_WORK INSTRUCTION:_ For each record below, retype the text exactly and omit any image.

%%

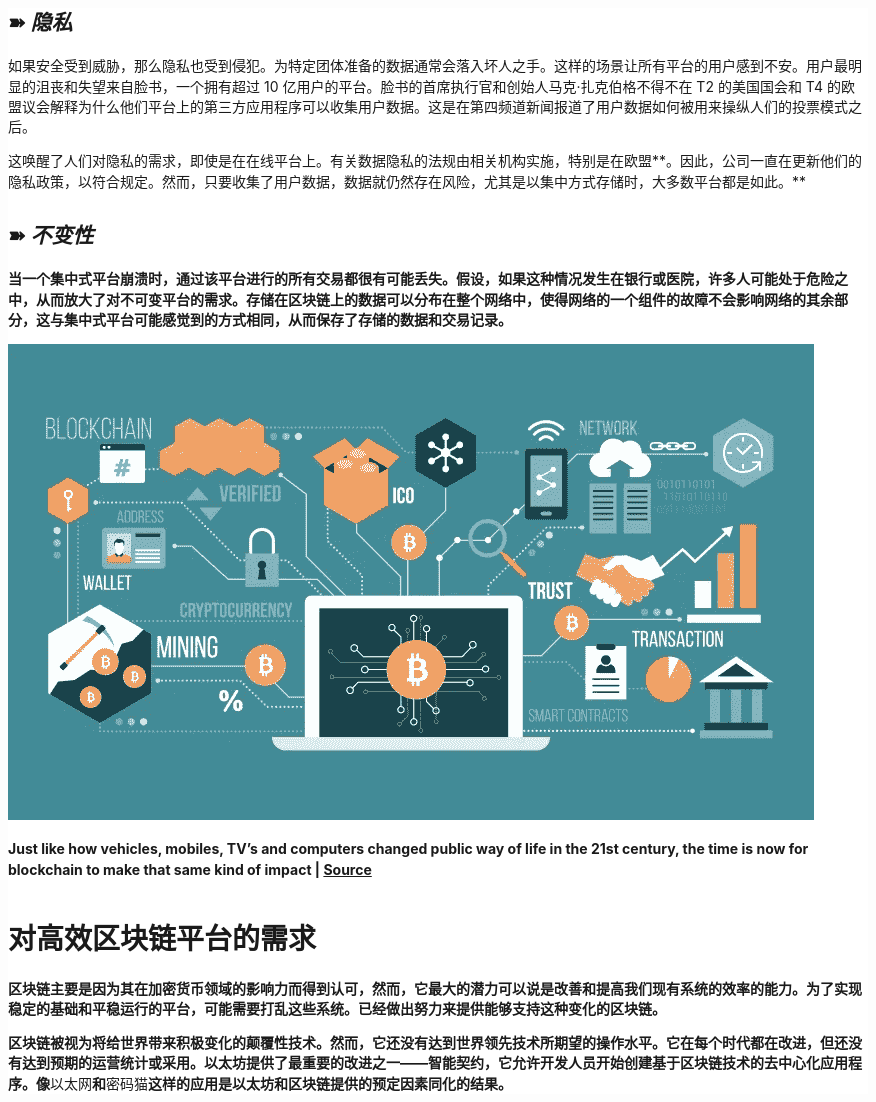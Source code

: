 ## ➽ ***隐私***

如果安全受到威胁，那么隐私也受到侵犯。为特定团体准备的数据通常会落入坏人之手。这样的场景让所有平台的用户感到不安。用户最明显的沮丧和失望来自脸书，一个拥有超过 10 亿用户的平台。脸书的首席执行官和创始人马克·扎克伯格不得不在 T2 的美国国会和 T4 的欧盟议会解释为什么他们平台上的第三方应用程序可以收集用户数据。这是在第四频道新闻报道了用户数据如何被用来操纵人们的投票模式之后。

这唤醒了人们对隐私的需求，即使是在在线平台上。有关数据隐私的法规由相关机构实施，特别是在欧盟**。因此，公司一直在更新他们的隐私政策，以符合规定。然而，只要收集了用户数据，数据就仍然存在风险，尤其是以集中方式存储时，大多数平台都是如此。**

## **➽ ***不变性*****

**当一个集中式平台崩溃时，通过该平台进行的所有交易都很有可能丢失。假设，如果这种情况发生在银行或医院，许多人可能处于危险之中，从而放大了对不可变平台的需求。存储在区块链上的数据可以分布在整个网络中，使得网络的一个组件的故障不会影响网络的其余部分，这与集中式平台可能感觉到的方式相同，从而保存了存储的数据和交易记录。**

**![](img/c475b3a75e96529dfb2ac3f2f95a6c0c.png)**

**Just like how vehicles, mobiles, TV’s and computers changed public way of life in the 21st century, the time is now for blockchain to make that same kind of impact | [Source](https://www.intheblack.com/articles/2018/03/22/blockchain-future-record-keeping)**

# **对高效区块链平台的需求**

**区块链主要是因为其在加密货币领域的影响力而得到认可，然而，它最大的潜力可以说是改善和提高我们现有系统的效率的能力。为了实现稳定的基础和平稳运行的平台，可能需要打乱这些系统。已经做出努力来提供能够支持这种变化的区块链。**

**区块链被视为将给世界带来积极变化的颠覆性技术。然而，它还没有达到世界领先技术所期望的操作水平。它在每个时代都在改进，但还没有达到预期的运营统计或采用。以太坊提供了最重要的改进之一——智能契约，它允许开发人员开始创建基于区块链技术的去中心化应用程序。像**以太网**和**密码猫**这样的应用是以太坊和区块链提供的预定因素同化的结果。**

%%

_TASK OUTPUT:_
Source code

: ## ➽ ***隐私***

如果安全受到威胁，那么隐私也受到侵犯。为特定团体准备的数据通常会落入坏人之手。这样的场景让所有平台的用户感到不安。用户最明显的沮丧和失望来自脸书，一个拥有超过 10 亿用户的平台。脸书的首席执行官和创始人马克·扎克伯格不得不在 T2 的美国国会和 T4 的欧盟议会解释为什么他们平台上的第三方应用程序可以收集用户数据。这是在第四频道新闻报道了用户数据如何被用来操纵人们的投票模式之后。

这唤醒了人们对隐私的需求，即使是在在线平台上。有关数据隐私的法规由相关机构实施，特别是在欧盟**。因此，公司一直在更新他们的隐私政策，以符合规定。然而，只要收集了用户数据，数据就仍然存在风险，尤其是以集中方式存储时，大多数平台都是如此。**

## **➽ ***不变性*****

**当一个集中式平台崩溃时，通过该平台进行的所有交易都很有可能丢失。假设，如果这种情况发生在银行或医院，许多人可能处于危险之中，从而放大了对不可变平台的需求。存储在区块链上的数据可以分布在整个网络中，使得网络的一个组件的故障不会影响网络的其余部分，这与集中式平台可能感觉到的方式相同，从而保存了存储的数据和交易记录。**

**![](img/c475b3a75e96529dfb2ac3f2f95a6c0c.png)**

**Just like how vehicles, mobiles, TV’s and computers changed public way of life in the 21st century, the time is now for blockchain to make that same kind of impact | [Source](https://www.intheblack.com/articles/2018/03/22/blockchain-future-record-keeping)**

# **对高效区块链平台的需求**

**区块链主要是因为其在加密货币领域的影响力而得到认可，然而，它最大的潜力可以说是改善和提高我们现有系统的效率的能力。为了实现稳定的基础和平稳运行的平台，可能需要打乱这些系统。已经做出努力来提供能够支持这种变化的区块链。**

**区块链被视为将给世界带来积极变化的颠覆性技术。然而，它还没有达到世界领先技术所期望的操作水平。它在每个时代都在改进，但还没有达到预期的运营统计或采用。以太坊提供了最重要的改进之一——智能契约，它允许开发人员开始创建基于区块链技术的去中心化应用程序。像**以太网**和**密码猫**这样的应用是以太坊和区块链提供的预定因素同化的结果。**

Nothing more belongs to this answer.